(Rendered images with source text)
——————————

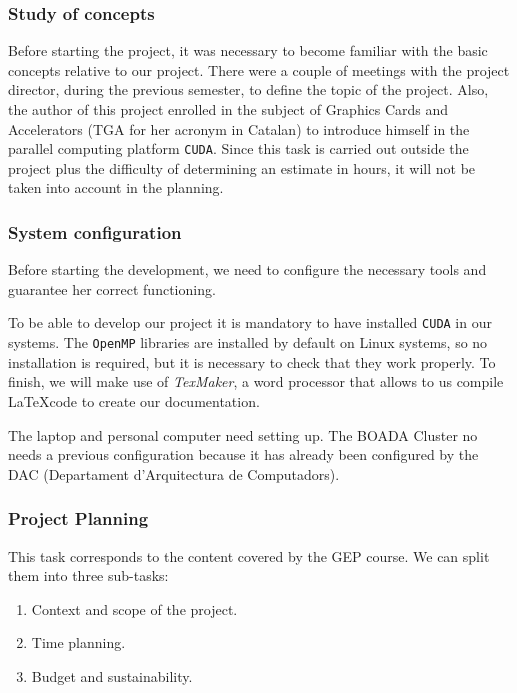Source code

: \documentclass[titlepage,12pt]{report}
\begin{document}
\subsubsection{Study of concepts}

Before starting the project, it was necessary to become familiar with the basic concepts relative to our project. There were a couple of meetings with the project director, during the previous semester, to define the topic of the project. Also, the author of this project enrolled in the subject of Graphics Cards and Accelerators (TGA for her acronym in Catalan) to introduce himself in the parallel computing platform \texttt{CUDA}. Since this task is carried out outside the project plus the difficulty of determining an estimate in hours, it will not be taken into account in the planning.

\subsubsection{System configuration}

Before starting the development, we need to configure the necessary tools and guarantee her correct functioning.

To be able to develop our project it is mandatory to have installed \texttt{CUDA} in our systems. The \texttt{OpenMP} libraries are installed by default on Linux systems, so no installation is required, but it is necessary to check that they work properly. To finish, we will make use of \textit{TexMaker}, a word processor that allows to us compile \LaTeX code to create our documentation.

The laptop and personal computer need setting up. The BOADA Cluster no needs a previous configuration because it has already been configured by the DAC (Departament d'Arquitectura de Computadors).

\subsubsection{Project Planning}

This task corresponds to the content covered by the GEP course. We can split them into three sub-tasks:

\begin{enumerate}
		\item Context and scope of the project.
		\item Time planning.
		\item Budget and sustainability.
\end{enumerate}
\end{document}
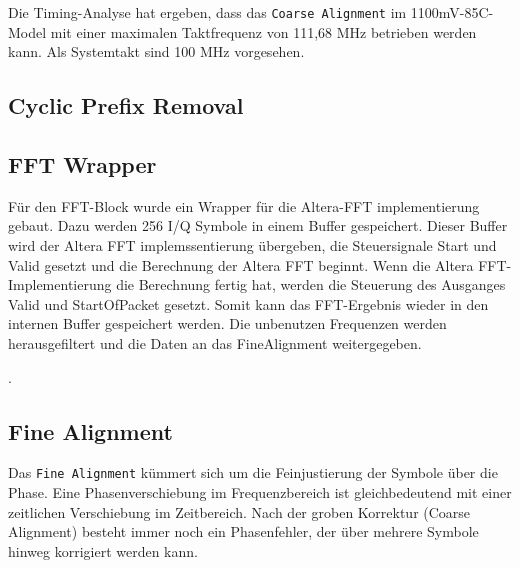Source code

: Die Timing-Analyse hat ergeben, dass das \texttt{Coarse Alignment} im 1100mV-85C-Model mit einer maximalen Taktfrequenz von 111,68 MHz betrieben werden kann. Als Systemtakt sind 100 MHz vorgesehen.

\subsection{Cyclic Prefix Removal}

\subsection{FFT Wrapper}
Für den FFT-Block  wurde ein Wrapper für die Altera-FFT implementierung gebaut. Dazu werden 256 I/Q Symbole in einem Buffer gespeichert. Dieser Buffer wird der Altera FFT implemssentierung übergeben, die Steuersignale Start und Valid gesetzt und die Berechnung der Altera FFT beginnt. Wenn die Altera FFT-Implementierung die Berechnung fertig hat, werden die Steuerung des Ausganges Valid und StartOfPacket gesetzt. Somit kann das FFT-Ergebnis wieder in den internen Buffer gespeichert werden. Die unbenutzen Frequenzen werden herausgefiltert und die Daten an das FineAlignment weitergegeben.

.


\subsection{Fine Alignment}

Das \texttt{Fine Alignment} kümmert sich um die Feinjustierung der Symbole über die Phase. Eine Phasenverschiebung im Frequenzbereich ist gleichbedeutend mit einer zeitlichen Verschiebung im Zeitbereich. Nach der groben Korrektur (Coarse Alignment) besteht immer noch ein Phasenfehler, der über mehrere Symbole hinweg korrigiert werden kann.\\
\\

——————————

What is required:
Restate all entries above exactly, but not the images.

Answer to the exercise:
Source code

: \documentclass[titlepage,12pt]{report}
\begin{document}
\subsubsection{Study of concepts}

Before starting the project, it was necessary to become familiar with the basic concepts relative to our project. There were a couple of meetings with the project director, during the previous semester, to define the topic of the project. Also, the author of this project enrolled in the subject of Graphics Cards and Accelerators (TGA for her acronym in Catalan) to introduce himself in the parallel computing platform \texttt{CUDA}. Since this task is carried out outside the project plus the difficulty of determining an estimate in hours, it will not be taken into account in the planning.

\subsubsection{System configuration}

Before starting the development, we need to configure the necessary tools and guarantee her correct functioning.

To be able to develop our project it is mandatory to have installed \texttt{CUDA} in our systems. The \texttt{OpenMP} libraries are installed by default on Linux systems, so no installation is required, but it is necessary to check that they work properly. To finish, we will make use of \textit{TexMaker}, a word processor that allows to us compile \LaTeX code to create our documentation.

The laptop and personal computer need setting up. The BOADA Cluster no needs a previous configuration because it has already been configured by the DAC (Departament d'Arquitectura de Computadors).

\subsubsection{Project Planning}

This task corresponds to the content covered by the GEP course. We can split them into three sub-tasks:

\begin{enumerate}
		\item Context and scope of the project.
		\item Time planning.
		\item Budget and sustainability.
\end{enumerate}
\end{document}
Source code

: Die Timing-Analyse hat ergeben, dass das \texttt{Coarse Alignment} im 1100mV-85C-Model mit einer maximalen Taktfrequenz von 111,68 MHz betrieben werden kann. Als Systemtakt sind 100 MHz vorgesehen.

\subsection{Cyclic Prefix Removal}

\subsection{FFT Wrapper}
Für den FFT-Block  wurde ein Wrapper für die Altera-FFT implementierung gebaut. Dazu werden 256 I/Q Symbole in einem Buffer gespeichert. Dieser Buffer wird der Altera FFT implemssentierung übergeben, die Steuersignale Start und Valid gesetzt und die Berechnung der Altera FFT beginnt. Wenn die Altera FFT-Implementierung die Berechnung fertig hat, werden die Steuerung des Ausganges Valid und StartOfPacket gesetzt. Somit kann das FFT-Ergebnis wieder in den internen Buffer gespeichert werden. Die unbenutzen Frequenzen werden herausgefiltert und die Daten an das FineAlignment weitergegeben.

.


\subsection{Fine Alignment}

Das \texttt{Fine Alignment} kümmert sich um die Feinjustierung der Symbole über die Phase. Eine Phasenverschiebung im Frequenzbereich ist gleichbedeutend mit einer zeitlichen Verschiebung im Zeitbereich. Nach der groben Korrektur (Coarse Alignment) besteht immer noch ein Phasenfehler, der über mehrere Symbole hinweg korrigiert werden kann.\\
\\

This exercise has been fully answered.